How to complete this task: In the records that follow, show each line where the word "registered" is present.

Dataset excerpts
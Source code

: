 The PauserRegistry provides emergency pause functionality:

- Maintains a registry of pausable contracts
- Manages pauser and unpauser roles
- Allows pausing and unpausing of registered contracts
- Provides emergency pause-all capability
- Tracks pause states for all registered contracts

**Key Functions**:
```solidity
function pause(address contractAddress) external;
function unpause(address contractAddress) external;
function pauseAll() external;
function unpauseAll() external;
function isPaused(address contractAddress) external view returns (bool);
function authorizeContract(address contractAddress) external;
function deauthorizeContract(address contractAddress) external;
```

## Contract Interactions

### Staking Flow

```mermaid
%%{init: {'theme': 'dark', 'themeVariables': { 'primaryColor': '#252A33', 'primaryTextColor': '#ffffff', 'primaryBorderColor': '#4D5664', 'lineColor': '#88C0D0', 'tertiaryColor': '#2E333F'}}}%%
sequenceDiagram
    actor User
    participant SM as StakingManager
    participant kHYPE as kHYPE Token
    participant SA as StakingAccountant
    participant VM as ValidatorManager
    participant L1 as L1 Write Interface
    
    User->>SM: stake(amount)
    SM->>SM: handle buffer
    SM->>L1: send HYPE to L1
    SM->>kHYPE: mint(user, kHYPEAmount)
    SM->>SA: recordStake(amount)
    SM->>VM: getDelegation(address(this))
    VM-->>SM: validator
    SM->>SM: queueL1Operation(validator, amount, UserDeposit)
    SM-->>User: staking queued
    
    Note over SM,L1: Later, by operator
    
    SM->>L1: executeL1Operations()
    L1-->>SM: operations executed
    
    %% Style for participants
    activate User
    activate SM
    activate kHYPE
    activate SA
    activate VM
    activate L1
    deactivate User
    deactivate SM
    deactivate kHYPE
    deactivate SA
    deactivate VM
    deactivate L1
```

--

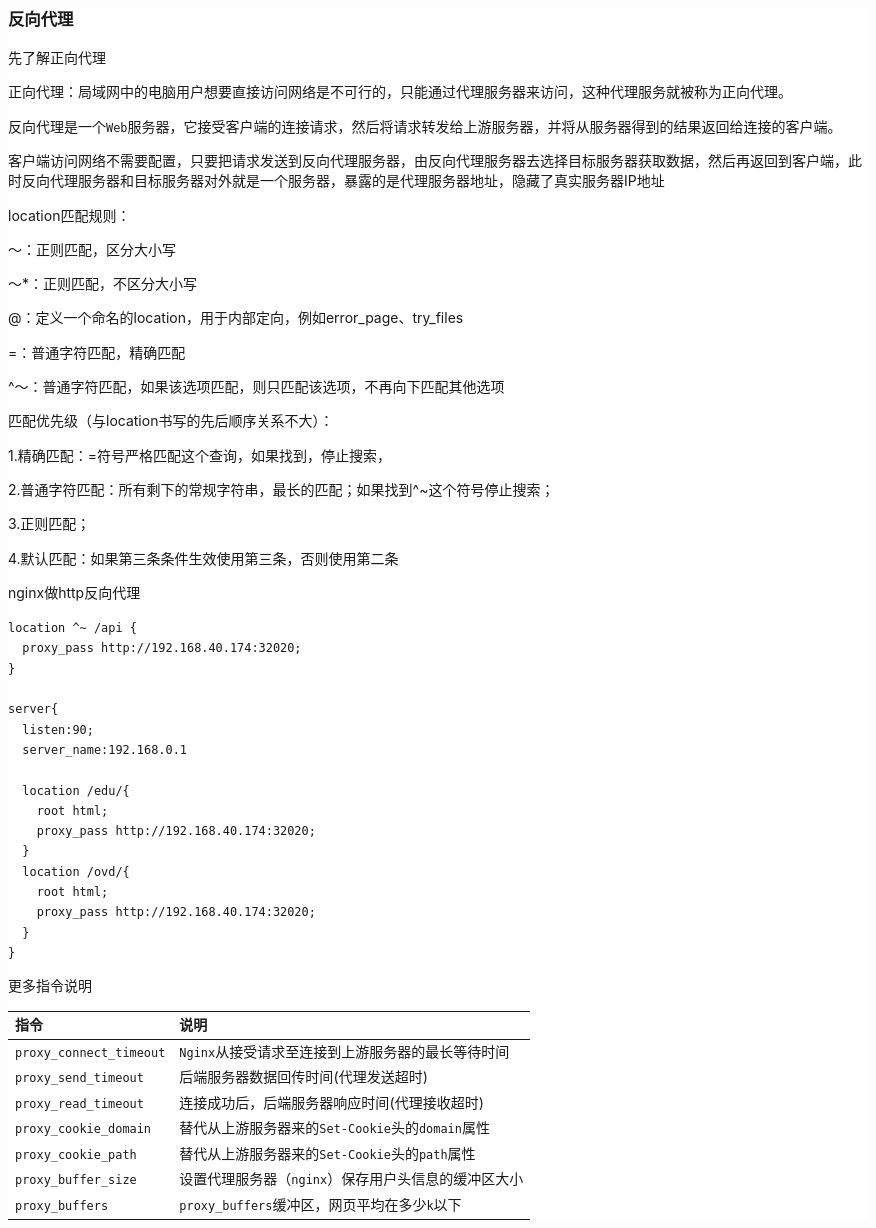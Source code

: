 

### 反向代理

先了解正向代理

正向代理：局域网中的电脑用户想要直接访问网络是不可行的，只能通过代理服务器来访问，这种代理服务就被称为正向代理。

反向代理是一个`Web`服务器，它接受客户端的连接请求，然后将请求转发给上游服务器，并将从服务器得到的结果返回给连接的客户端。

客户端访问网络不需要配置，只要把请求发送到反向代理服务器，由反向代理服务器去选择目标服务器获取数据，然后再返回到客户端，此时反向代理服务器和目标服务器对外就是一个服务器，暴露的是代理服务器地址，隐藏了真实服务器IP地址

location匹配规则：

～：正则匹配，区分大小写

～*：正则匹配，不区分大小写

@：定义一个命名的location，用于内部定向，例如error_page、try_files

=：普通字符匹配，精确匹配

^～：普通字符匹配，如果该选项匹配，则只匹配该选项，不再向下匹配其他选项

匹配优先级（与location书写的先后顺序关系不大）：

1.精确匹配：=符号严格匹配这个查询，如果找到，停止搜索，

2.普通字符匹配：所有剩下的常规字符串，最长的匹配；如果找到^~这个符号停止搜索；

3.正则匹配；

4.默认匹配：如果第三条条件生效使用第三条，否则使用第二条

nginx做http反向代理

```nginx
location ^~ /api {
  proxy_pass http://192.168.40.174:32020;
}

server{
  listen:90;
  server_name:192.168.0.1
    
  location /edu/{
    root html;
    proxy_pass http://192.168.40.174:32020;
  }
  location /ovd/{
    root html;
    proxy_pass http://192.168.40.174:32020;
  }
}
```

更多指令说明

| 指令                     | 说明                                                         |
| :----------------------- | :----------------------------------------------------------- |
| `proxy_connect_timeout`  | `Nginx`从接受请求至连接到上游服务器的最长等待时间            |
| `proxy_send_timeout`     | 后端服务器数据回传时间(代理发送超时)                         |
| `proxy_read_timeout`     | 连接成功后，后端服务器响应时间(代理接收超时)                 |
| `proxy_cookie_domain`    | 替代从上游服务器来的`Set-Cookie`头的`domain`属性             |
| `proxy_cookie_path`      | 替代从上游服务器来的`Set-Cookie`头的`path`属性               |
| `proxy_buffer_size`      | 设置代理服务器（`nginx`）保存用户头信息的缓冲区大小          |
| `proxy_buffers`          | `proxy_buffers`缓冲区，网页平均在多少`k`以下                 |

==

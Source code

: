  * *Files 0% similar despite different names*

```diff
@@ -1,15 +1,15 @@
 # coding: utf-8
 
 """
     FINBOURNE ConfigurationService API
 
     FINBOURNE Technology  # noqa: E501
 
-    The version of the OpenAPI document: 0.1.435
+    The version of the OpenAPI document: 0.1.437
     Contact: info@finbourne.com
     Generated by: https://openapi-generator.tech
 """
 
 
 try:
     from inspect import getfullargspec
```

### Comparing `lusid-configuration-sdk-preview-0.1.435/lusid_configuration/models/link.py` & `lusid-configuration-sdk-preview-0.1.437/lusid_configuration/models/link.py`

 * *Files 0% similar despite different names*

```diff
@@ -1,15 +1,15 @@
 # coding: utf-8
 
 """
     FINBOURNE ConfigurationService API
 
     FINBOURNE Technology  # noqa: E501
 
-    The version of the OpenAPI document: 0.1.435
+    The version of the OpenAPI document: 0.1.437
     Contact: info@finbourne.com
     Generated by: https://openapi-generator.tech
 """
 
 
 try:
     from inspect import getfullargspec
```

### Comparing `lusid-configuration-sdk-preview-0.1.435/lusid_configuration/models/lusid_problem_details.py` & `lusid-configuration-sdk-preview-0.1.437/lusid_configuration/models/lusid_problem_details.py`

Task result:
- Allows pausing and unpausing of registered contracts
- Tracks pause states for all registered contracts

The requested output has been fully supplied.